Data extracted from a collection
******

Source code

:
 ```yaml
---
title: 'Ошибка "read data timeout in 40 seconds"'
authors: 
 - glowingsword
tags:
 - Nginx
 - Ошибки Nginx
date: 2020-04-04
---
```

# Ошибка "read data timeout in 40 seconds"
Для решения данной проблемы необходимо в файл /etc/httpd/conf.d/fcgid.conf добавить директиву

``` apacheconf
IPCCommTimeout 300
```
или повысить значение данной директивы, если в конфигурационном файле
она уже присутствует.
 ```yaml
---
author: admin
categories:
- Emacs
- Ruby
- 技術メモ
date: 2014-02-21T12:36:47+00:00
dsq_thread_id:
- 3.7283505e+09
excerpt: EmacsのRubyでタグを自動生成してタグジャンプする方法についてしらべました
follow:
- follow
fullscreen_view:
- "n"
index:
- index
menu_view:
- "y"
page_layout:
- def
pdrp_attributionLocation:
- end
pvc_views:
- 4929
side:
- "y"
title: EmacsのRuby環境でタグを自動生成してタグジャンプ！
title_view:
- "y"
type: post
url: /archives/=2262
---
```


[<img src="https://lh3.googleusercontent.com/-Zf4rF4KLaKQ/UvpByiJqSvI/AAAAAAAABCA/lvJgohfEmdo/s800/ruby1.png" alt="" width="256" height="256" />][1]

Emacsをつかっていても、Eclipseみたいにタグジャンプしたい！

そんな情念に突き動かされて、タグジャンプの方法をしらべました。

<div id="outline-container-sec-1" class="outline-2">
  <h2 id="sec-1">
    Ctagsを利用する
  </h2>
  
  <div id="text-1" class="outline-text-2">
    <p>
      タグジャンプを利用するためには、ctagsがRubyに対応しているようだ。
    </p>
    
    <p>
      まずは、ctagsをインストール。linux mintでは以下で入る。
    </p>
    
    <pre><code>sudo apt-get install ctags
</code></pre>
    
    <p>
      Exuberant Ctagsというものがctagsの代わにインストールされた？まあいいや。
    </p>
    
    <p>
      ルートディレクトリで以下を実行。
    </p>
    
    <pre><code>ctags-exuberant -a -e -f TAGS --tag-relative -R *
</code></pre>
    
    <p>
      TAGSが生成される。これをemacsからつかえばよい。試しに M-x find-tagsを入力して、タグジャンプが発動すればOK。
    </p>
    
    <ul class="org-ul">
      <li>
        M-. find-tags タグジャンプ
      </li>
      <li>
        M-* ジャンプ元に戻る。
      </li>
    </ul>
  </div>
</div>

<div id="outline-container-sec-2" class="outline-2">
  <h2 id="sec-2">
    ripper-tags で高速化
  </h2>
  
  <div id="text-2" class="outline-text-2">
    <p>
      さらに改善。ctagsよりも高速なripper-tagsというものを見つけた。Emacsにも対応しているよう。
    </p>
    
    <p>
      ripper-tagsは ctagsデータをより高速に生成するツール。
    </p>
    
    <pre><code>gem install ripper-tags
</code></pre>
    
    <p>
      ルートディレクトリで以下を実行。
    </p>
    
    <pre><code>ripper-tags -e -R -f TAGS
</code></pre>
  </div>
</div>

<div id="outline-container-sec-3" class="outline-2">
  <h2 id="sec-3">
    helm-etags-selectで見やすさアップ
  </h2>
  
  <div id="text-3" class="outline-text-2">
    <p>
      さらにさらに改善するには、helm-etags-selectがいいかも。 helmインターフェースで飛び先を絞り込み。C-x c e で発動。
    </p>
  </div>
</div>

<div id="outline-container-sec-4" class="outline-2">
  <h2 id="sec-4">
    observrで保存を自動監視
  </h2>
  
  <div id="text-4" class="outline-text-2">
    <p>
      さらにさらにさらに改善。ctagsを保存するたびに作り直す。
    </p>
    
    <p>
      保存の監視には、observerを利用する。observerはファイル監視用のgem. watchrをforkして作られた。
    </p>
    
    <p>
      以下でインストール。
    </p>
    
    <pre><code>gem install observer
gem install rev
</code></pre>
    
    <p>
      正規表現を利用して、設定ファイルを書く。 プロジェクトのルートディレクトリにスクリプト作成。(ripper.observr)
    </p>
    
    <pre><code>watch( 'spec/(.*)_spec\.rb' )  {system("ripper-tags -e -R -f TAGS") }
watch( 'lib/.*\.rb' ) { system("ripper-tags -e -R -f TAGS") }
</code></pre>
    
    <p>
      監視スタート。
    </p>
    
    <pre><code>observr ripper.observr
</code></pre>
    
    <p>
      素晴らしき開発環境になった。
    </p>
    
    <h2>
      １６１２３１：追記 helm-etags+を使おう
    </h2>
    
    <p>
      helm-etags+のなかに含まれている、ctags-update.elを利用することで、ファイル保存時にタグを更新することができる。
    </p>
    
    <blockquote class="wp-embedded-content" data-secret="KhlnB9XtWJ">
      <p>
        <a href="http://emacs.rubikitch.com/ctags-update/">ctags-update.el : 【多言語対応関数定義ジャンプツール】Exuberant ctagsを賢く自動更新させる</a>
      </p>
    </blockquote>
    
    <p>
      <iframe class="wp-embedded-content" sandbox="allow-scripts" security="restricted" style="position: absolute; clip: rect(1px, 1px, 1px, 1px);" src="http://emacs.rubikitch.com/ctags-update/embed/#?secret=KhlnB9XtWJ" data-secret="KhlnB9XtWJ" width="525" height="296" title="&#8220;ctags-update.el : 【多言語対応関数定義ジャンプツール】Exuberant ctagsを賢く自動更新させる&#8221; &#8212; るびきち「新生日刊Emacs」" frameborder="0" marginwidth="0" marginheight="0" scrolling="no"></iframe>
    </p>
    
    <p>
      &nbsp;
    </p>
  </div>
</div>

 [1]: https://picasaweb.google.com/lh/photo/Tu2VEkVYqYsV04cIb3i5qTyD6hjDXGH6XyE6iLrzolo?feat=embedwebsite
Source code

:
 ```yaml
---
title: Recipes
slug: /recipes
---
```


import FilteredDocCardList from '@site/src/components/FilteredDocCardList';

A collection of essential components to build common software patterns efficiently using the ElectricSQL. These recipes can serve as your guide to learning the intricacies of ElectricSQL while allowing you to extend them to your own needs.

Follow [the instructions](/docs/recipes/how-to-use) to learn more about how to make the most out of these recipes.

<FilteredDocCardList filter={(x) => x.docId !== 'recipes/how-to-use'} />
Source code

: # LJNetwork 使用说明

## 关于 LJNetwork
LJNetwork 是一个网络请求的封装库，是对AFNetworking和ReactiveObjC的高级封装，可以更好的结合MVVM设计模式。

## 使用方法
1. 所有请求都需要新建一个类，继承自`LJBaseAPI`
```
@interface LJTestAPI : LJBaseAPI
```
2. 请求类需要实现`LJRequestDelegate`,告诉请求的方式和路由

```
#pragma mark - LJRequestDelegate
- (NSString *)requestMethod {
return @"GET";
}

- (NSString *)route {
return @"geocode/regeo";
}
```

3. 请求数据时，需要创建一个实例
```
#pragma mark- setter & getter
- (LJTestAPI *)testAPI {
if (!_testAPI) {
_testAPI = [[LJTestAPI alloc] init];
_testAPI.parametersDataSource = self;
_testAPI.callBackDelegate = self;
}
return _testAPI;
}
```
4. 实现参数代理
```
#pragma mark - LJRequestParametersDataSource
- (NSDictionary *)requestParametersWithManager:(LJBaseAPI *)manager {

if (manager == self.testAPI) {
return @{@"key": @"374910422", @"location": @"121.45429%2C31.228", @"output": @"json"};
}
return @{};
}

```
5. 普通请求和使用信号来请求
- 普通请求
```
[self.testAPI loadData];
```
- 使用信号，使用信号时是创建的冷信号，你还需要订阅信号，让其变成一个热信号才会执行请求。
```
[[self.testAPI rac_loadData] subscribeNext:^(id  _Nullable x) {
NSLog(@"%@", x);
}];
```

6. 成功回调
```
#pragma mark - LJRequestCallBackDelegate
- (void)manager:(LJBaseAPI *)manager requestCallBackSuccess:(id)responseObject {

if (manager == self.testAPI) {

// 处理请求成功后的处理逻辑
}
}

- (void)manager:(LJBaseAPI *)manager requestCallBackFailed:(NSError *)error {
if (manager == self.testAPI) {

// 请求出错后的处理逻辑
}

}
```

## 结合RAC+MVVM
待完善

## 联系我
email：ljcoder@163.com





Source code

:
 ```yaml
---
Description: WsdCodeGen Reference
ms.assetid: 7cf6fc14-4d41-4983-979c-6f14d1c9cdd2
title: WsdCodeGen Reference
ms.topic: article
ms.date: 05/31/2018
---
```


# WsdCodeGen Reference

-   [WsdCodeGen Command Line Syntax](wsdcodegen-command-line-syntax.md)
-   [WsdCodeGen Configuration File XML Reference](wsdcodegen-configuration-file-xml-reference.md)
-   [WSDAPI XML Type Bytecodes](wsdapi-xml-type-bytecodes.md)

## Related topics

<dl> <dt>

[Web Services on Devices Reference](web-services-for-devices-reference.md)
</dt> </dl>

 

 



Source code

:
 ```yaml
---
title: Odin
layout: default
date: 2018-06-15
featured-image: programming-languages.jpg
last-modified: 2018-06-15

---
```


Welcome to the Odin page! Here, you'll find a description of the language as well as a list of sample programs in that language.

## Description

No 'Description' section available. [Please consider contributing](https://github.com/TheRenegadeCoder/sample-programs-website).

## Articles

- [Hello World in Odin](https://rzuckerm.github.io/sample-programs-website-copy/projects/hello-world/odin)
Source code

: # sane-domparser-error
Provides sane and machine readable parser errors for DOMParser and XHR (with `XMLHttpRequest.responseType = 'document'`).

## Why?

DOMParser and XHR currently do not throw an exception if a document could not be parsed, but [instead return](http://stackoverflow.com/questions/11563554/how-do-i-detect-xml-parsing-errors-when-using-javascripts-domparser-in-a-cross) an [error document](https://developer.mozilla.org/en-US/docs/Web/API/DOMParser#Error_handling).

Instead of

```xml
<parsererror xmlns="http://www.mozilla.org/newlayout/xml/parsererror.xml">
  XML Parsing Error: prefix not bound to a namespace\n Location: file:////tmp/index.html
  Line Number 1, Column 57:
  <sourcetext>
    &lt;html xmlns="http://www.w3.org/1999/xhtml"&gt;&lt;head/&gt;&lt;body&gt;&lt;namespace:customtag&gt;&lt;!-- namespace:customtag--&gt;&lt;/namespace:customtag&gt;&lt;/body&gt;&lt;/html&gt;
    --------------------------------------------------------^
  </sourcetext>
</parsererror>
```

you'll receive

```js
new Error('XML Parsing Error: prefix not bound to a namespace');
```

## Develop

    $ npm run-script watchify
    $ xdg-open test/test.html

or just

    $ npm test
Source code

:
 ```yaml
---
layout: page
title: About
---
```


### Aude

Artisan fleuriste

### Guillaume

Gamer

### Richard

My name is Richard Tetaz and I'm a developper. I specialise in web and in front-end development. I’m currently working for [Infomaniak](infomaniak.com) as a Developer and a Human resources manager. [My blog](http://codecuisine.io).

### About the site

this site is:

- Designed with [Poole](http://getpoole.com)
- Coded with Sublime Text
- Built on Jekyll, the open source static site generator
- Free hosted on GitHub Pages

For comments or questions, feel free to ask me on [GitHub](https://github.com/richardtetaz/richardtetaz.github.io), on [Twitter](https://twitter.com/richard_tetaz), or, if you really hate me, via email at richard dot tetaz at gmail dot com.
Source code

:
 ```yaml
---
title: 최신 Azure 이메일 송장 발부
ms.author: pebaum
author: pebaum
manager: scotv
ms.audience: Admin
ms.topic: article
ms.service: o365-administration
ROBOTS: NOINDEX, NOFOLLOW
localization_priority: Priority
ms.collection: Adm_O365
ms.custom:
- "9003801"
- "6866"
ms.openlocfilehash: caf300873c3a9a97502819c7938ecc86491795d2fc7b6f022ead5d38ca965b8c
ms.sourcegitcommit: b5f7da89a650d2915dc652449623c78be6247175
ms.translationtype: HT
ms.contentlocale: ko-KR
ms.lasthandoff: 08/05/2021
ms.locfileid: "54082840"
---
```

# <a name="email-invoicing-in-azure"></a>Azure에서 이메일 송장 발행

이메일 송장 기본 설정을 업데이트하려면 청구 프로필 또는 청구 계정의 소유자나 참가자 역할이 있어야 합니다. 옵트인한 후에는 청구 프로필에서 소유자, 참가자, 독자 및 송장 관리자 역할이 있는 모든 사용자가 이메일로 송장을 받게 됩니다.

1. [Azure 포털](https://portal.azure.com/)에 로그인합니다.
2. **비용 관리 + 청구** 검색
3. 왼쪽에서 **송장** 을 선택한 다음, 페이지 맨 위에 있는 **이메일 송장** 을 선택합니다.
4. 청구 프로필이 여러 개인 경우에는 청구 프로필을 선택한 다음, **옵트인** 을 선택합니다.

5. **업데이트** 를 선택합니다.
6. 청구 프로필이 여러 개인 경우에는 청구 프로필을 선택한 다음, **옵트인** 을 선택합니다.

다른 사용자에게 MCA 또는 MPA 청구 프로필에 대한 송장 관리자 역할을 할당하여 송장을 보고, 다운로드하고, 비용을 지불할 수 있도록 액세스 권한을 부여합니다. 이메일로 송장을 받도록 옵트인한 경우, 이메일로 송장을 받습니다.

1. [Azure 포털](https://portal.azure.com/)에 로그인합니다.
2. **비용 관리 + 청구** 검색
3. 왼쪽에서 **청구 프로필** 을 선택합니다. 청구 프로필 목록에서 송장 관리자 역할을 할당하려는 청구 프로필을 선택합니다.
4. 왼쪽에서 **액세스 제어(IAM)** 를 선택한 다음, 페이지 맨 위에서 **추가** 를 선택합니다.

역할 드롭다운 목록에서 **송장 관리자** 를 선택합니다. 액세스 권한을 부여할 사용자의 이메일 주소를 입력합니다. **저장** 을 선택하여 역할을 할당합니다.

******

Exercise –
Search the records for the string "prefix" and report each line that has it.

Exercise output –
  XML Parsing Error: prefix not bound to a namespace\n Location: file:////tmp/index.html
new Error('XML Parsing Error: prefix not bound to a namespace');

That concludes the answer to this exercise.